The general shrugged. “Not particularly.”
Adare suppressed a growl. “Then what?”
“He did something … inhuman.”
“Humans are all different,” Adare said, shaking her head. “There’s no such thing as a ‘human’ line of attack. A hundred generals would make a hundred different decisions.”
“No. They would not.” He smiled, a wide, bright smile. “Sometimes you forget, Adare, that I have fought against thousands of human generals. Two thousand and eight, if you care for the precise figure. You like to think you are unique, that each man and woman is different from the one before, but you are wrong. In all those battles, all those wars, I saw the same things, over and over, the same handful of little tricks, the same set of clumsy gambits and tactics played over and over again with tiny, irrelevant variation. I know the lineaments of a human attack, and this is not that. Long Fist is Meshkent. You can take my word for it.
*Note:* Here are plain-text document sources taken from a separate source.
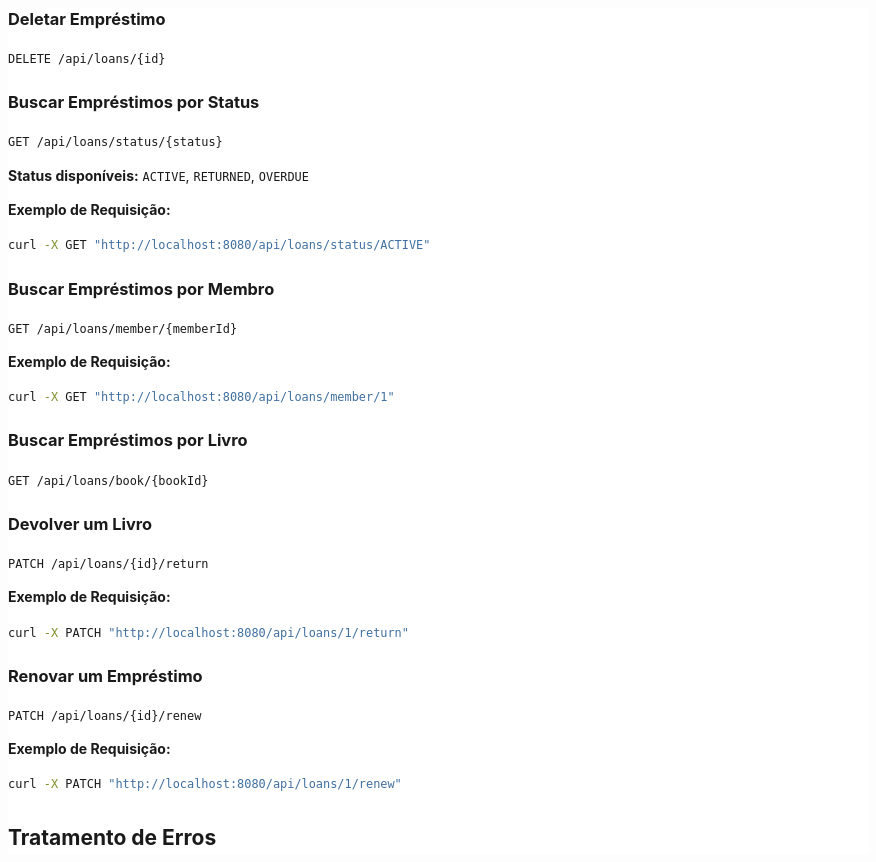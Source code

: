 ### Deletar Empréstimo

```http
DELETE /api/loans/{id}
```

### Buscar Empréstimos por Status

```http
GET /api/loans/status/{status}
```

**Status disponíveis:** `ACTIVE`, `RETURNED`, `OVERDUE`

**Exemplo de Requisição:**
```bash
curl -X GET "http://localhost:8080/api/loans/status/ACTIVE"
```

### Buscar Empréstimos por Membro

```http
GET /api/loans/member/{memberId}
```

**Exemplo de Requisição:**
```bash
curl -X GET "http://localhost:8080/api/loans/member/1"
```

### Buscar Empréstimos por Livro

```http
GET /api/loans/book/{bookId}
```

### Devolver um Livro

```http
PATCH /api/loans/{id}/return
```

**Exemplo de Requisição:**
```bash
curl -X PATCH "http://localhost:8080/api/loans/1/return"
```

### Renovar um Empréstimo

```http
PATCH /api/loans/{id}/renew
```

**Exemplo de Requisição:**
```bash
curl -X PATCH "http://localhost:8080/api/loans/1/renew"
```

## Tratamento de Erros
He wants to spread his bloody worship through Vash and Eridroa, and, much though it galls me to admit it, he is winning.”
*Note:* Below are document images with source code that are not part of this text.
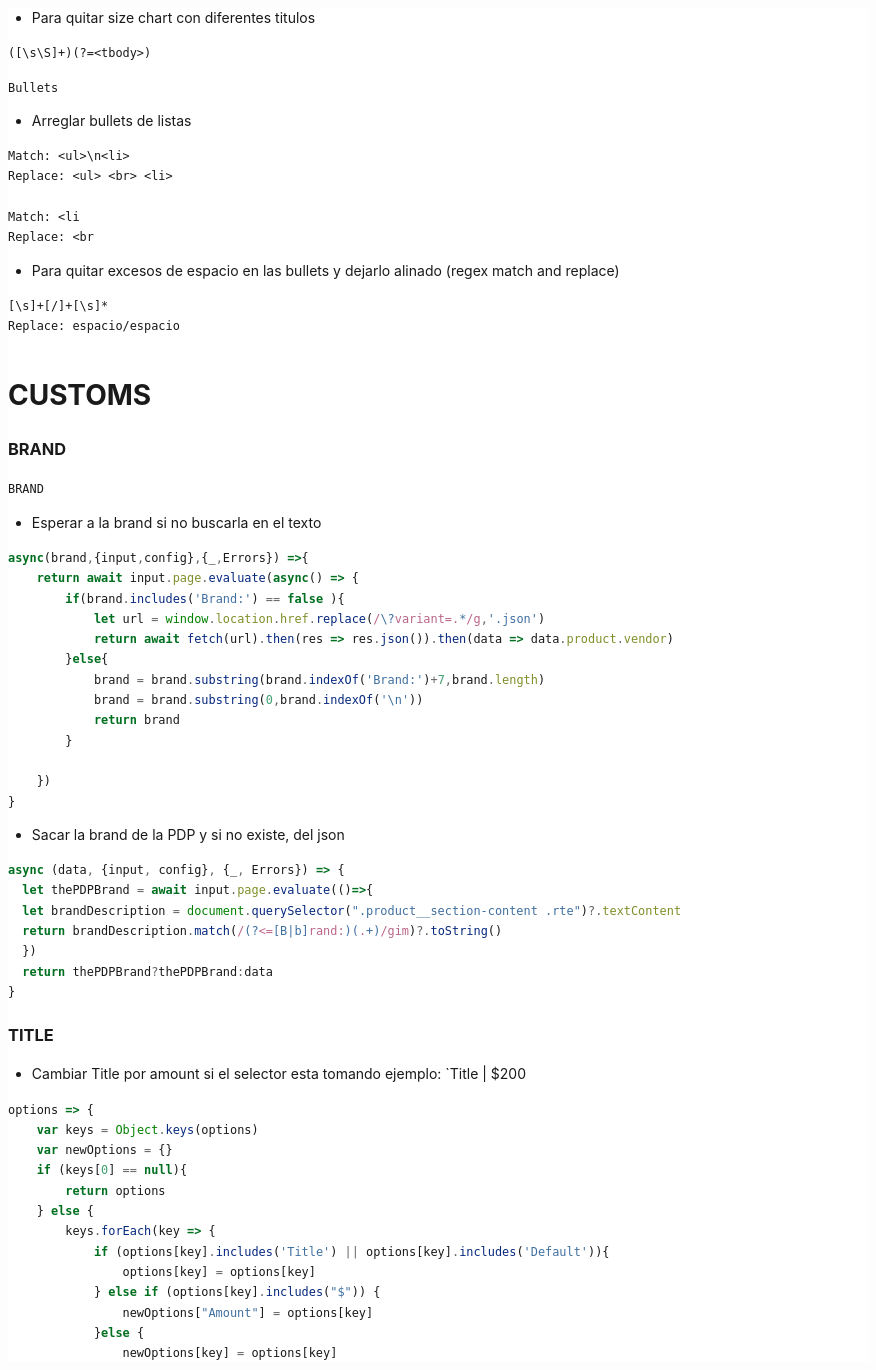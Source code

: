 - Para quitar size chart con diferentes titulos 
```
([\s\S]+)(?=<tbody>)
```
`Bullets`
- Arreglar bullets de listas
```
Match: <ul>\n<li>
Replace: <ul> <br> <li>

Match: <li
Replace: <br
```
- Para quitar excesos de espacio en las bullets y dejarlo alinado (regex match and replace)
```
[\s]+[/]+[\s]*
Replace: espacio/espacio 
```
# CUSTOMS
### BRAND
`BRAND`
- Esperar a la brand si no buscarla en el texto
```javascript
async(brand,{input,config},{_,Errors}) =>{
    return await input.page.evaluate(async() => {
        if(brand.includes('Brand:') == false ){
            let url = window.location.href.replace(/\?variant=.*/g,'.json')
            return await fetch(url).then(res => res.json()).then(data => data.product.vendor)
        }else{
            brand = brand.substring(brand.indexOf('Brand:')+7,brand.length)
            brand = brand.substring(0,brand.indexOf('\n'))
            return brand
        }
        
    })
}
```
- Sacar la brand de la PDP y si no existe, del json
```javascript
async (data, {input, config}, {_, Errors}) => {
  let thePDPBrand = await input.page.evaluate(()=>{
  let brandDescription = document.querySelector(".product__section-content .rte")?.textContent
  return brandDescription.match(/(?<=[B|b]rand:)(.+)/gim)?.toString()
  })
  return thePDPBrand?thePDPBrand:data
}
```
### TITLE
- Cambiar Title por amount si el selector esta tomando ejemplo: `Title | $200
```javascript
options => {
    var keys = Object.keys(options)
    var newOptions = {}
    if (keys[0] == null){
        return options
    } else {
        keys.forEach(key => {
            if (options[key].includes('Title') || options[key].includes('Default')){
                options[key] = options[key]
            } else if (options[key].includes("$")) {
                newOptions["Amount"] = options[key]
            }else {
                newOptions[key] = options[key]
```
“I thought you said he wasn’t brilliant.”
“He doesn’t need to be, when his army outnumbers mine twenty to one. I need more men, Adare. I need the Sons of Flame. And I need a secure southern front. At least until the war is over.” He smiled wolfishly.
Adare studied her general. The kenarang looked hungry. His eyes were fixed on her, lips parted just enough to show the shadow of teeth. He looked ready to smile or snarl, ready to bite. Of all his carefully cultivated human expressions, this one was easiest to believe. Beneath all the casual banter and bright buckles, Ran il Tornja was a predator, a killer, the greatest general Annur had ever known, and this killer’s face stretched across his features seemed right, true.
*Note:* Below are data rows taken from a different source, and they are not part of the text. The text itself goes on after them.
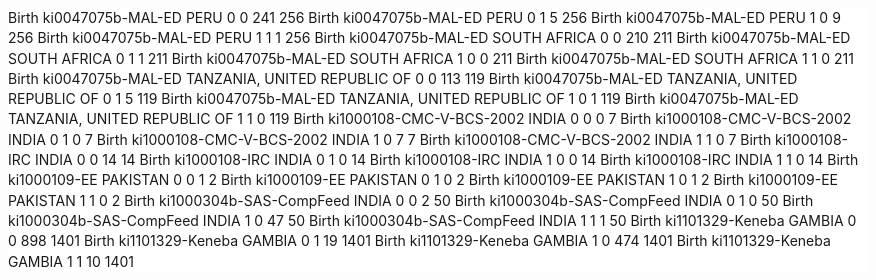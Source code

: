 Birth       ki0047075b-MAL-ED          PERU                           0                   0      241     256
Birth       ki0047075b-MAL-ED          PERU                           0                   1        5     256
Birth       ki0047075b-MAL-ED          PERU                           1                   0        9     256
Birth       ki0047075b-MAL-ED          PERU                           1                   1        1     256
Birth       ki0047075b-MAL-ED          SOUTH AFRICA                   0                   0      210     211
Birth       ki0047075b-MAL-ED          SOUTH AFRICA                   0                   1        1     211
Birth       ki0047075b-MAL-ED          SOUTH AFRICA                   1                   0        0     211
Birth       ki0047075b-MAL-ED          SOUTH AFRICA                   1                   1        0     211
Birth       ki0047075b-MAL-ED          TANZANIA, UNITED REPUBLIC OF   0                   0      113     119
Birth       ki0047075b-MAL-ED          TANZANIA, UNITED REPUBLIC OF   0                   1        5     119
Birth       ki0047075b-MAL-ED          TANZANIA, UNITED REPUBLIC OF   1                   0        1     119
Birth       ki0047075b-MAL-ED          TANZANIA, UNITED REPUBLIC OF   1                   1        0     119
Birth       ki1000108-CMC-V-BCS-2002   INDIA                          0                   0        0       7
Birth       ki1000108-CMC-V-BCS-2002   INDIA                          0                   1        0       7
Birth       ki1000108-CMC-V-BCS-2002   INDIA                          1                   0        7       7
Birth       ki1000108-CMC-V-BCS-2002   INDIA                          1                   1        0       7
Birth       ki1000108-IRC              INDIA                          0                   0       14      14
Birth       ki1000108-IRC              INDIA                          0                   1        0      14
Birth       ki1000108-IRC              INDIA                          1                   0        0      14
Birth       ki1000108-IRC              INDIA                          1                   1        0      14
Birth       ki1000109-EE               PAKISTAN                       0                   0        1       2
Birth       ki1000109-EE               PAKISTAN                       0                   1        0       2
Birth       ki1000109-EE               PAKISTAN                       1                   0        1       2
Birth       ki1000109-EE               PAKISTAN                       1                   1        0       2
Birth       ki1000304b-SAS-CompFeed    INDIA                          0                   0        2      50
Birth       ki1000304b-SAS-CompFeed    INDIA                          0                   1        0      50
Birth       ki1000304b-SAS-CompFeed    INDIA                          1                   0       47      50
Birth       ki1000304b-SAS-CompFeed    INDIA                          1                   1        1      50
Birth       ki1101329-Keneba           GAMBIA                         0                   0      898    1401
Birth       ki1101329-Keneba           GAMBIA                         0                   1       19    1401
Birth       ki1101329-Keneba           GAMBIA                         1                   0      474    1401
Birth       ki1101329-Keneba           GAMBIA                         1                   1       10    1401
Nothing he shows you is true, she reminded herself.
He had peeled away one mask, that was all. This hunger and savagery was just one more face beneath all the other faces, a better, subtler act, one she wanted to believe. She could understand the brutal slashing and biting for power. She could control it. The truth of il Tornja, however, was no simple animal snarl. It was something else, something older and worse waiting beneath all the faces, something awful and inhuman, unfathomable as the space between the light of the stars.
Fear crept over her skin, raising the fine hairs on her arm. With an effort, she suppressed a shudder, forced herself to meet his eyes.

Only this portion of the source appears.